La pression du temps, le besoin de consommer, juste retour de l’investissement sur travail, l’énergie dépensée à résoudre nos propres préoccupations, nous éloignent les uns des autres. Cet individualisme croissant, s’il n’est pas nécessairement source de conduites dépendantes, est par contre certainement un frein à l’identification des problèmes ainsi qu’à la volonté d’une prise en charge précoce. Notre devoir moral d’accompagner ou d’aider nos proches et nos amis est également le devoir de tout cadre ayant une responsabilité de conduite de personnel : il ne s’agit certainement pas de vouloir s’immiscer dans la vie privée de ses collaborateurs ou de se substituer à l’assistante sociale ou au médecin, mais simplement d’exécuter chacun à son niveau de responsabilité la mission et les devoirs de l’entreprise. Cette partie du cahier des charges d’un cadre demande du courage, de l’énergie, de la compassion ou de l’empathie, parfois de la fermeté, mais c’est bien sous la conduite de tels cadres que le nombre d’interventions est le plus réduit : l’esprit de solidarité et les résultats y sont souvent de haut niveau.
Prendre et assurer son rôle dans le domaine de la prévention, de la protection et de la promotion de la santé, présenter ainsi une image d’entreprise socialement responsable ne peut être que propice au développement d’un climat social favorable et au sentiment de sécurité et de bien-être.
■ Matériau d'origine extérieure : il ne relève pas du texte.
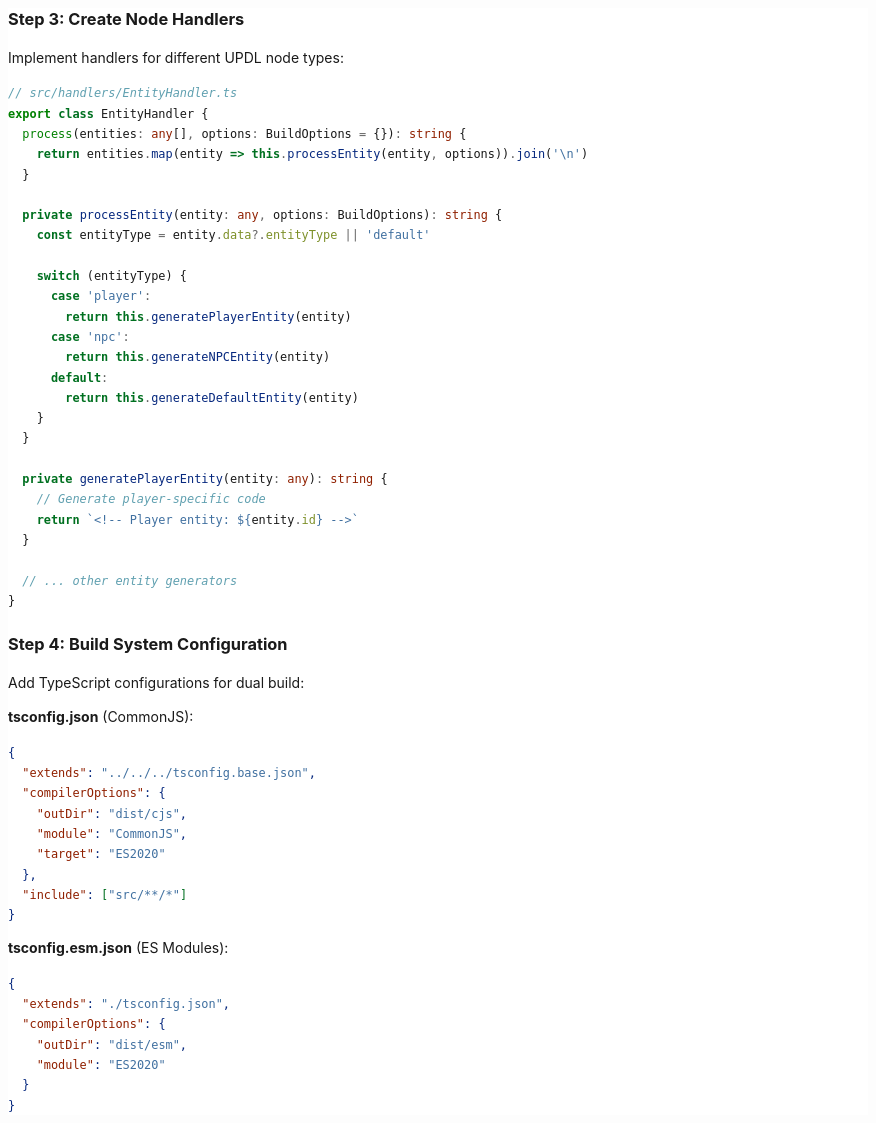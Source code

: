 ### Step 3: Create Node Handlers

Implement handlers for different UPDL node types:

```typescript
// src/handlers/EntityHandler.ts
export class EntityHandler {
  process(entities: any[], options: BuildOptions = {}): string {
    return entities.map(entity => this.processEntity(entity, options)).join('\n')
  }

  private processEntity(entity: any, options: BuildOptions): string {
    const entityType = entity.data?.entityType || 'default'
    
    switch (entityType) {
      case 'player':
        return this.generatePlayerEntity(entity)
      case 'npc':
        return this.generateNPCEntity(entity)
      default:
        return this.generateDefaultEntity(entity)
    }
  }

  private generatePlayerEntity(entity: any): string {
    // Generate player-specific code
    return `<!-- Player entity: ${entity.id} -->`
  }

  // ... other entity generators
}
```

### Step 4: Build System Configuration

Add TypeScript configurations for dual build:

**tsconfig.json** (CommonJS):
```json
{
  "extends": "../../../tsconfig.base.json",
  "compilerOptions": {
    "outDir": "dist/cjs",
    "module": "CommonJS",
    "target": "ES2020"
  },
  "include": ["src/**/*"]
}
```

**tsconfig.esm.json** (ES Modules):
```json
{
  "extends": "./tsconfig.json",
  "compilerOptions": {
    "outDir": "dist/esm",
    "module": "ES2020"
  }
}
```
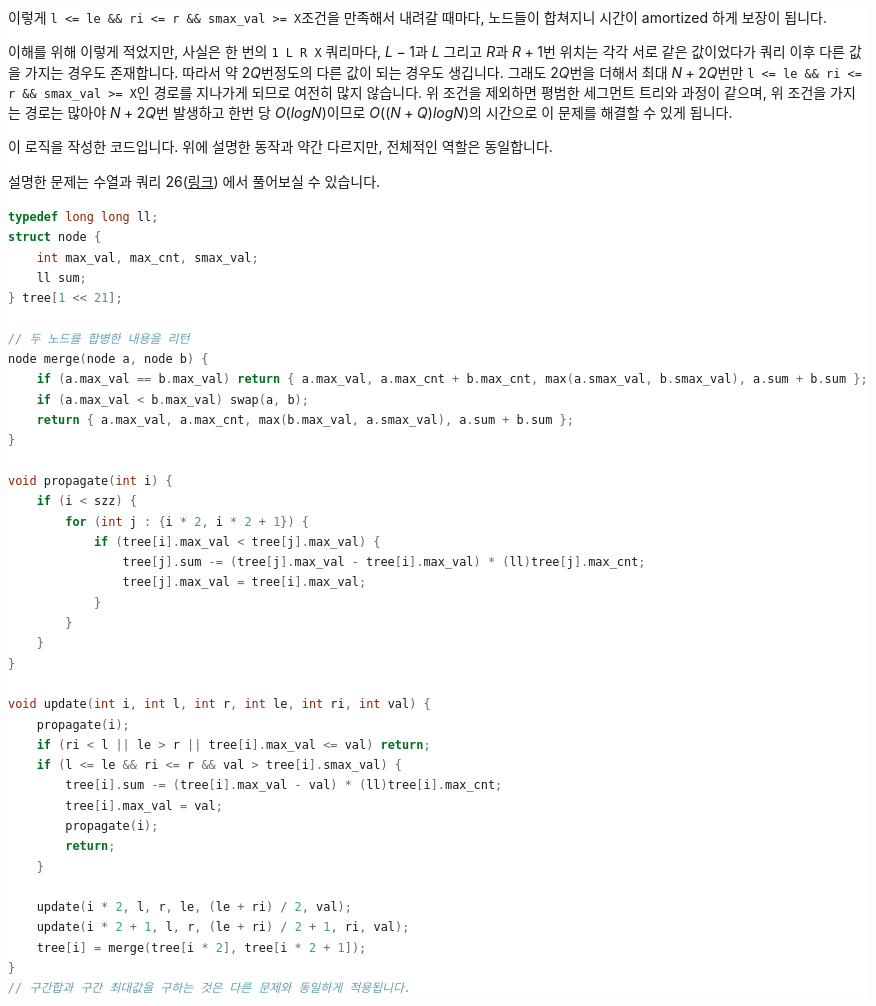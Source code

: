 이렇게 `l <= le && ri <= r && smax_val >= X`조건을 만족해서 내려갈 때마다, 노드들이 합쳐지니 시간이 amortized 하게 보장이 됩니다. 



 이해를 위해 이렇게 적었지만, 사실은 한 번의 `1 L R X` 쿼리마다, $L-1$과 $L$ 그리고 $R$과 $R+1$번 위치는 각각 서로 같은 값이었다가 쿼리 이후 다른 값을 가지는 경우도 존재합니다. 따라서 약 $2Q$번정도의 다른 값이 되는 경우도 생깁니다. 그래도 $2Q$번을 더해서 최대 $N + 2Q$번만 `l <= le && ri <= r && smax_val >= X`인 경로를 지나가게 되므로 여전히 많지 않습니다. 위 조건을 제외하면 평범한 세그먼트 트리와 과정이 같으며, 위 조건을 가지는 경로는 많아야 $N+2Q$번 발생하고 한번 당 $O(log N)$이므로 $O((N+Q)log N)$의 시간으로 이 문제를 해결할 수 있게 됩니다.



이 로직을 작성한 코드입니다. 위에 설명한 동작과 약간 다르지만, 전체적인 역할은 동일합니다.

설명한 문제는 수열과 쿼리 26([링크](https://www.acmicpc.net/problem/17474)) 에서 풀어보실 수 있습니다.

```cpp
typedef long long ll;
struct node {
	int max_val, max_cnt, smax_val;
	ll sum;
} tree[1 << 21];

// 두 노드를 합병한 내용을 리턴
node merge(node a, node b) {
	if (a.max_val == b.max_val) return { a.max_val, a.max_cnt + b.max_cnt, max(a.smax_val, b.smax_val), a.sum + b.sum };
	if (a.max_val < b.max_val) swap(a, b);
	return { a.max_val, a.max_cnt, max(b.max_val, a.smax_val), a.sum + b.sum };
}

void propagate(int i) {
	if (i < szz) {
		for (int j : {i * 2, i * 2 + 1}) {
			if (tree[i].max_val < tree[j].max_val) {
				tree[j].sum -= (tree[j].max_val - tree[i].max_val) * (ll)tree[j].max_cnt;
				tree[j].max_val = tree[i].max_val;
			}
		}
	}
}

void update(int i, int l, int r, int le, int ri, int val) {
	propagate(i);
	if (ri < l || le > r || tree[i].max_val <= val) return;
	if (l <= le && ri <= r && val > tree[i].smax_val) {
		tree[i].sum -= (tree[i].max_val - val) * (ll)tree[i].max_cnt;
		tree[i].max_val = val;
		propagate(i);
		return;
	}

	update(i * 2, l, r, le, (le + ri) / 2, val);
	update(i * 2 + 1, l, r, (le + ri) / 2 + 1, ri, val);
	tree[i] = merge(tree[i * 2], tree[i * 2 + 1]);
}
// 구간합과 구간 최대값을 구하는 것은 다른 문제와 동일하게 적용됩니다.
```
Présenter une politique d’entreprise transparente et sans paradoxe, c’est renforcer sa crédibilité : comment peut-on honnêtement fixer des objectifs de sécurité à zéro accident sans se préoccuper des abus de substances alors que les statistiques font état d’un accident du travail sur cinq lié à la consommation d’alcool, sans parler des accidents liés à la consommation d’autres psychotropes? Est-il acceptable de demander à ses collaborateurs de redoubler d’efforts pour compenser la défection d’autres travailleurs dont l’absence découle d’une consommation déviante de substances, voire d’une dépendance, sans même leur(se) donner les moyens de se(les) soigner?
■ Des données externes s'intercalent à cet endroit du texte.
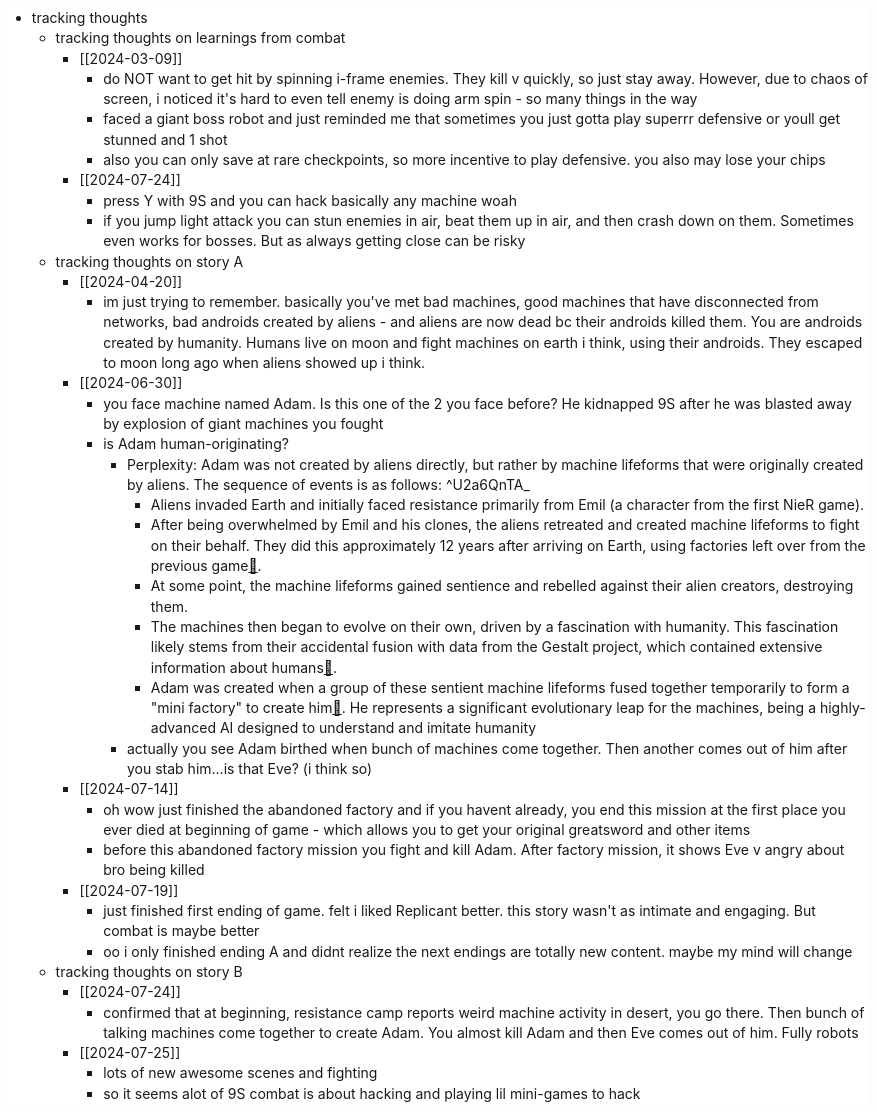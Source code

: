   * tracking thoughts
    * tracking thoughts on learnings from combat
      * [[2024-03-09]]
        * do NOT want to get hit by spinning i-frame enemies. They kill v quickly, so just stay away. However, due to chaos of screen, i noticed it's hard to even tell enemy is doing arm spin - so many things in the way
        * faced a giant boss robot and just reminded me that sometimes you just gotta play superrr defensive or youll get stunned and 1 shot
        * also you can only save at rare checkpoints, so more incentive to play defensive. you also may lose your chips
      * [[2024-07-24]]
        * press Y with 9S and you can hack basically any machine woah
        * if you jump light attack you can stun enemies in air, beat them up in air, and then crash down on them. Sometimes even works for bosses. But as always getting close can be risky
    * tracking thoughts on story A
      * [[2024-04-20]]
        * im just trying to remember. basically you've met bad machines, good machines that have disconnected from networks, bad androids created by aliens - and aliens are now dead bc their androids killed them. You are androids created by humanity. Humans live on moon and fight machines on earth i think, using their androids. They escaped to moon long ago when aliens showed up i think.
      * [[2024-06-30]]
        * you face machine named Adam. Is this one of the 2 you face before? He kidnapped 9S after he was blasted away by explosion of giant machines you fought
        * is Adam human-originating?
          * Perplexity: Adam was not created by aliens directly, but rather by machine lifeforms that were originally created by aliens. The sequence of events is as follows: ^U2a6QnTA_
            * Aliens invaded Earth and initially faced resistance primarily from Emil (a character from the first NieR game).
            * After being overwhelmed by Emil and his clones, the aliens retreated and created machine lifeforms to fight on their behalf. They did this approximately 12 years after arriving on Earth, using factories left over from the previous game[🔗](https://gamefaqs.gamespot.com/boards/168677-nier-automata/78011776).
            * At some point, the machine lifeforms gained sentience and rebelled against their alien creators, destroying them.
            * The machines then began to evolve on their own, driven by a fascination with humanity. This fascination likely stems from their accidental fusion with data from the Gestalt project, which contained extensive information about humans[🔗](https://gamefaqs.gamespot.com/boards/168677-nier-automata/78011776).
            * Adam was created when a group of these sentient machine lifeforms fused together temporarily to form a "mini factory" to create him[🔗](https://www.reddit.com/r/nier/comments/qn2d5d/how_did_the_machines_create_adam/). He represents a significant evolutionary leap for the machines, being a highly-advanced AI designed to understand and imitate humanity
          * actually you see Adam birthed when bunch of machines come together. Then another comes out of him after you stab him...is that Eve? (i think so)
      * [[2024-07-14]]
        * oh wow just finished the abandoned factory and if you havent already, you end this mission at the first place you ever died at beginning of game - which allows you to get your original greatsword and other items
        * before this abandoned factory mission you fight and kill Adam. After factory mission, it shows Eve v angry about bro being killed
      * [[2024-07-19]]
        * just finished first ending of game. felt i liked Replicant better. this story wasn't as intimate and engaging. But combat is maybe better
        * oo i only finished ending A and didnt realize the next endings are totally new content. maybe my mind will change
    * tracking thoughts on story B
      * [[2024-07-24]]
        * confirmed that at beginning, resistance camp reports weird machine activity in desert, you go there. Then bunch of talking machines come together to create Adam. You almost kill Adam and then Eve comes out of him. Fully robots
      * [[2024-07-25]]
        * lots of new awesome scenes and fighting
        * so it seems alot of 9S combat is about hacking and playing lil mini-games to hack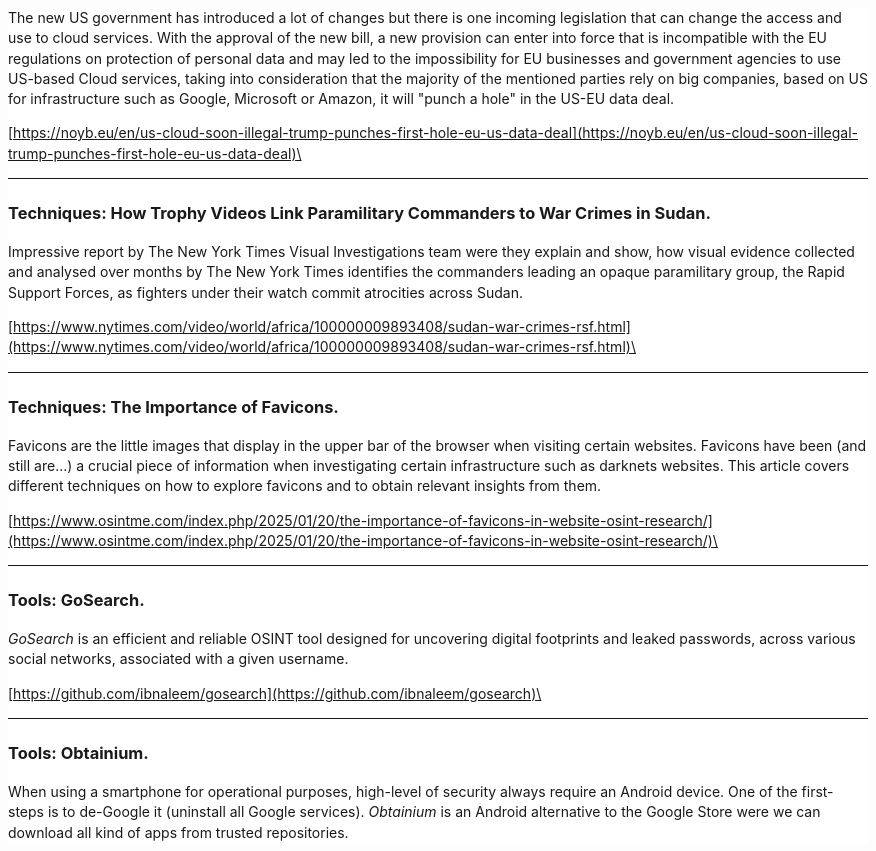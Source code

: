 The new US government has introduced a lot of changes but there is one incoming legislation that can change the access and use to cloud services. With the approval of the new bill, a new provision can enter into force that is incompatible with the EU regulations on protection of personal data and may led to the impossibility for EU businesses and government agencies to use US-based Cloud services, taking into consideration that the majority of the mentioned parties rely on big companies, based on US for infrastructure such as Google, Microsoft or Amazon, it will "punch a hole" in the US-EU data deal.

[https://noyb.eu/en/us-cloud-soon-illegal-trump-punches-first-hole-eu-us-data-deal](https://noyb.eu/en/us-cloud-soon-illegal-trump-punches-first-hole-eu-us-data-deal)\


***

### Techniques: How Trophy Videos Link Paramilitary Commanders to War Crimes in Sudan.

Impressive report by The New York Times Visual Investigations team were they explain and show, how visual evidence collected and analysed over months by The New York Times identifies the commanders leading an opaque paramilitary group, the Rapid Support Forces, as fighters under their watch commit atrocities across Sudan.

[https://www.nytimes.com/video/world/africa/100000009893408/sudan-war-crimes-rsf.html](https://www.nytimes.com/video/world/africa/100000009893408/sudan-war-crimes-rsf.html)\


***

### Techniques: The Importance of Favicons.

Favicons are the little images that display in the upper bar of the browser when visiting certain websites. Favicons have been (and still are...) a crucial piece of information when investigating certain infrastructure such as darknets websites. This article covers different techniques on how to explore favicons and to obtain relevant insights from them.

[https://www.osintme.com/index.php/2025/01/20/the-importance-of-favicons-in-website-osint-research/](https://www.osintme.com/index.php/2025/01/20/the-importance-of-favicons-in-website-osint-research/)\


***

### Tools: GoSearch.

_GoSearch_ is an efficient and reliable OSINT tool designed for uncovering digital footprints and leaked passwords, across various social networks, associated with a given username.

[https://github.com/ibnaleem/gosearch](https://github.com/ibnaleem/gosearch)\


***

### Tools: Obtainium.

When using a smartphone for operational purposes, high-level of security always require an Android device. One of the first-steps is to de-Google it (uninstall all Google services). _Obtainium_ is an Android alternative to the Google Store were we can download all kind of apps from trusted repositories.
Qu’il s’agisse d’un problème de dépendance, de conduite de personnel, de sécurité ou d’hygiène au travail, seule une identification et une intervention précoce restent les principales sources de réussite d’une résolution efficace. A contrario, le vieillissement sauvage de situations comportementales déviantes finit par être interprété par leurs acteurs comme une caution implicite et donc un droit et va tendre vers l’émergence de maladies psychiques, physiques et sociales, entraînant secondairement des absences répétées de plus ou moins longues durées et à terme les risques de rupture avec le monde professionnel, celui d’éclatement de la cellule familiale et au-delà celui de désinsertion sociale complète.
Malgré l’absence de statistiques fiables et le manque de recul par rapport à mon expérience professionnelle, les résultats de démarches thérapeutiques dans le domaine des dépendances me paraissent sensiblement meilleurs quand leurs initiations sont réalisées à partir du milieu du travail. Il existe probablement des chiffres à ce sujet ; si tel n’était pas le cas, il semblerait très intéressant d’en faire l’étude.
Pour ceux qui l’ont vécu, d’Homme à Homme, il est très difficile de dépasser le non-dit, le tabou du problème des dépendances. Cette situation paraît identique au niveau des entreprises qui ne peuvent que difficilement reconnaître que 10% de leurs employés sont des toxicomaniaques, de peur de voir se dégrader leur image en terme de crédibilité ou de fiabilité, ou au risque de se présenter comme employeur irresponsable ou tellement exigent qu’il est l’origine des conduites déviantes de ses propres employés. Stoppons le langage du silence et devenons enfin tous responsables et pourquoi pas, des acteurs de santé. Qu’avons-nous à perdre…ou à gagner?